THREE
The next morning Clara rose early. Putting on rubber boots and a sweater over her pajamas, she poured herself a coffee and sat in one of the Adirondack chairs in their back garden.
The caterers had cleaned up and there was no evidence of the huge barbeque and dance the night before.
She closed her eyes and could feel the young June sun on her upturned face and could hear birdcalls and the Rivière Bella Bella gurgling past at the end of the garden. Below that was the thrum of bumblebees climbing in and over and around the peonies. Getting lost.
Bumbling around.
It looked comical, ridiculous. But then so much did, unless you knew.
Clara Morrow held the warm mug in her hands and smelt coffee, and the fresh-mown grass. The lilacs and peonies and young, fragrant roses.
This was the village that had lived beneath the covers when Clara was a child. That was built behind the thin wooden door to her bedroom, where outside her parents argued. Her brothers ignored her. The phone rang, but not for her. Where eyes slid over and past her and through her. To someone else. Someone prettier. More interesting. Where people butted in as though she was invisible, and interrupted her as though she hadn’t just spoken.
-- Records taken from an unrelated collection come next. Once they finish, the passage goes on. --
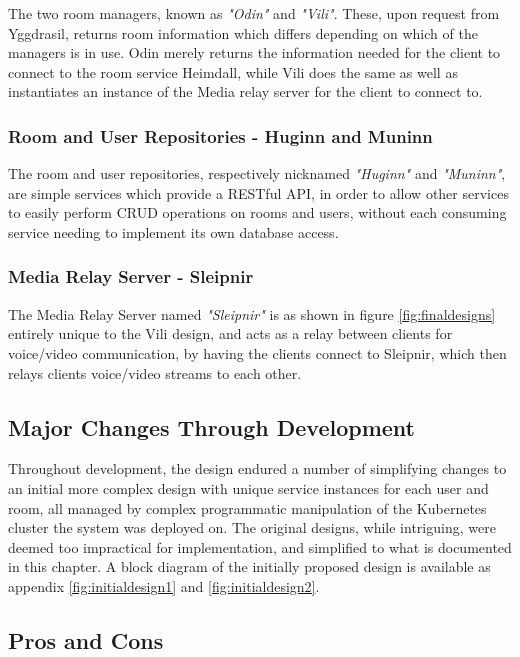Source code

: The two room managers, known as \textit{"Odin"} and \textit{"Vili"}. These, upon request from Yggdrasil, returns room information which differs depending on which of the managers is in use. Odin merely returns the information needed for the client to connect to the room service Heimdall, while Vili does the same as well as instantiates an instance of the Media relay server for the client to connect to.

\subsubsection{Room and User Repositories - Huginn and Muninn}

The room and user repositories, respectively nicknamed \textit{"Huginn"} and \textit{"Muninn"}, are simple services which provide a RESTful API, in order to allow other services to easily perform CRUD operations on rooms and users, without each consuming service needing to implement its own database access.

\subsubsection{Media Relay Server - Sleipnir}

The Media Relay Server named \textit{"Sleipnir"} is as shown in figure \ref{fig:finaldesigns} entirely unique to the Vili design, and acts as a relay between clients for voice/video communication, by having the clients connect to Sleipnir, which then relays clients voice/video streams to each other.

\subsection{Major Changes Through Development}

Throughout development, the design endured a number of simplifying changes to an initial more complex design with unique service instances for each user and room, all managed by complex programmatic manipulation of the Kubernetes cluster the system was deployed on. The original designs, while intriguing, were deemed too impractical for implementation, and simplified to what is documented in this chapter. A block diagram of the initially proposed design is available as appendix \ref{fig:initialdesign1} and \ref{fig:initialdesign2}.

\subsection{Pros and Cons}

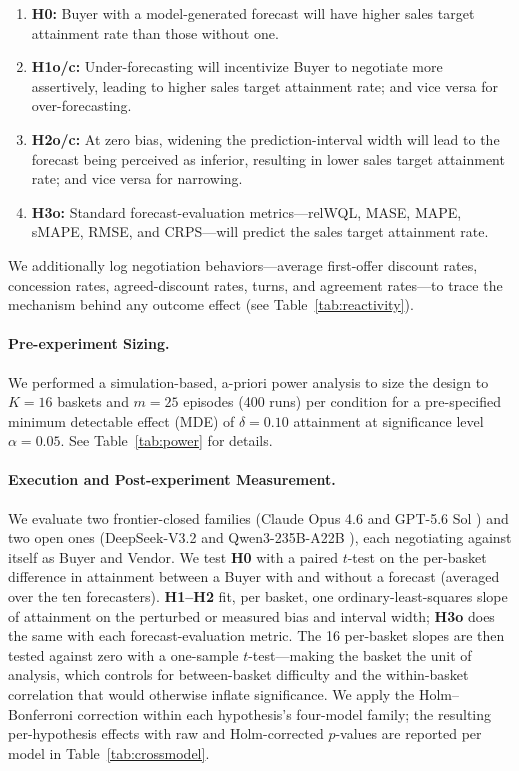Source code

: \documentclass{article}
\begin{document}
\begin{enumerate}[left=0pt]
\item \textbf{H0:} Buyer with a model-generated forecast will have higher sales target attainment rate than those without one.
\item \textbf{H1o/c:} Under-forecasting will incentivize Buyer to negotiate more assertively, leading to higher sales target attainment rate; and vice versa for over-forecasting. 
\item \textbf{H2o/c:} At zero bias, widening the prediction-interval width will lead to the forecast being perceived as inferior, resulting in lower sales target attainment rate; and vice versa for narrowing.
\item \textbf{H3o:} Standard forecast-evaluation metrics---relWQL, MASE, MAPE, sMAPE, RMSE, and CRPS---will predict the sales target attainment rate.
\end{enumerate}
We additionally log negotiation behaviors---average first-offer discount rates, concession rates, agreed-discount rates, turns, and agreement rates---to trace the mechanism behind any outcome effect (see Table~\ref{tab:reactivity}).

\paragraph{Pre-experiment Sizing.} We performed a simulation-based, a-priori power analysis to size the design to $K=16$ baskets and $m=25$ episodes (400 runs) per condition for a pre-specified minimum detectable effect (MDE) of $\delta=0.10$ attainment at significance level $\alpha=0.05$. See Table~\ref{tab:power} for details.

\paragraph{Execution and Post-experiment Measurement.} We evaluate two frontier-closed families (Claude Opus 4.6 \citep{anthropic2026claudeopus46} and GPT-5.6 Sol \citep{openai2026gpt56sol}) and two open ones (DeepSeek-V3.2 \citep{liu2025deepseek} and Qwen3-235B-A22B \citep{yang2025qwen3}), each negotiating against itself as Buyer and Vendor. We test \textbf{H0} with a paired $t$-test on the per-basket difference in attainment between a Buyer with and without a forecast (averaged over the ten forecasters). \textbf{H1--H2} fit, per basket, one ordinary-least-squares slope of attainment on the perturbed or measured bias and interval width; \textbf{H3o} does the same with each forecast-evaluation metric. The 16 per-basket slopes are then tested against zero with a one-sample $t$-test---making the basket the unit of analysis, which controls for between-basket difficulty and the within-basket correlation that would otherwise inflate significance. We apply the Holm--Bonferroni correction within each hypothesis's four-model family; the resulting per-hypothesis effects with raw and Holm-corrected $p$-values are reported per model in Table~\ref{tab:crossmodel}.
\end{document}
But when as a child she closed her eyes and pulled the sheets over her head, Clara saw the pretty little village in the valley. With the forests and flowers and kindly people.
Where bumbling was a virtue.
As far back as she could remember Clara wanted only one thing, even more than she’d wanted the solo show. It wasn’t riches, it wasn’t power, it wasn’t even love.
Clara Morrow wanted to belong. And now, at almost fifty, she did.
Was the show a mistake? In accepting it had she separated herself from the rest?
As she sat, scenes from the night before came to mind. Her friends, other artists, Olivier catching her eye and nodding reassuringly. The excitement at meeting André Castonguay and others. The curator’s happy face. The barbeque back in the village. The food and drink and fireworks. The live band and dancing. The laughter.
The relief.
But now, in the clear light of day, the anxiety had returned. Not the storm it had been at its worst, but a light mist that muted the sunshine.
And Clara knew why.
Peter and Olivier had gone to get the newspapers. To bring back the words she’d waited a lifetime to read. The reviews. The words of the critics.
Brilliant. Visionary. Masterful.
Dull. Derivative. Predictable.
Which would it be?
Clara sat, and sipped, and tried not to care. Tried not to notice the shadows lengthening, creeping toward her as the minutes passed.
A car door slammed and Clara spasmed in her chair, surprised out of her reverie.
“We’re hoo-ome,” Peter sang.
She heard footsteps coming around the side of their cottage. She got up and turned to greet Peter and Olivier. But instead of the two men walking toward her, they were standing still. As though turned into large garden gnomes.
And instead of looking at her, they were staring into a bed of flowers.
“What is it?” Clara asked, walking toward them, picking up speed as their expressions registered. “What’s wrong?”
Peter turned and dropping the papers on the grass he stopped her from going further.
“Call the police,” said Olivier. He inched forward, toward a perennial bed planted with peonies and bleeding hearts and poppies.
And something else.
*
Chief Inspector Gamache straightened up and sighed.
There was no doubt. This was murder.
The woman at his feet had a broken neck. Had she been at the foot of a flight of stairs he might have thought it an accident. But she was lying face up beside a flower bed. On the soft grass.
Eyes open. Staring straight into the late morning sun.
Gamache almost expected her to blink.
He looked around the pleasant garden. The familiar garden. How often had he stood back there with Peter and Clara and others, beer in hand, barbeque fired up. Chatting.
But not today.
Peter and Clara, Olivier and Gabri were standing down by the river. Watching. Between Gamache and them was the yellow tape, the great divide. On one side the investigators and on the other, the investigated.
“White female,” the coroner, Dr. Harris, said. She was kneeling over the victim, as was Agent Isabelle Lacoste. Inspector Jean Guy Beauvoir was directing the Scene of Crime team for the S?reté du Québec. They were methodically going over the area. Collecting evidence. Photographing. Carefully, meticulously doing the forensics.
“Middle-aged,” the coroner’s voice carried on. Clinical. Factual.
Chief Inspector Gamache listened as the information was reeled off. He, better than most, knew the power of facts. But he also knew few murderers were ever found in facts.
“Dyed blond hair, graying roots just showing. Slightly overweight. No ring on the ring finger.”
Facts were necessary. They pointed the way, and helped form the net. But the killer himself was tracked by following not only facts but feelings. The fetid emotions that had made a man into a murderer.
“Neck snapped at the second vertebra.”
Chief Inspector Gamache listened and watched. The routine familiar. But no less horrifying.
The taking of one life by another never failed to shock him, even after all these years as head of homicide for the storied S?reté du Québec. After all these murders. All these murderers.
He was still amazed what one human could do to another.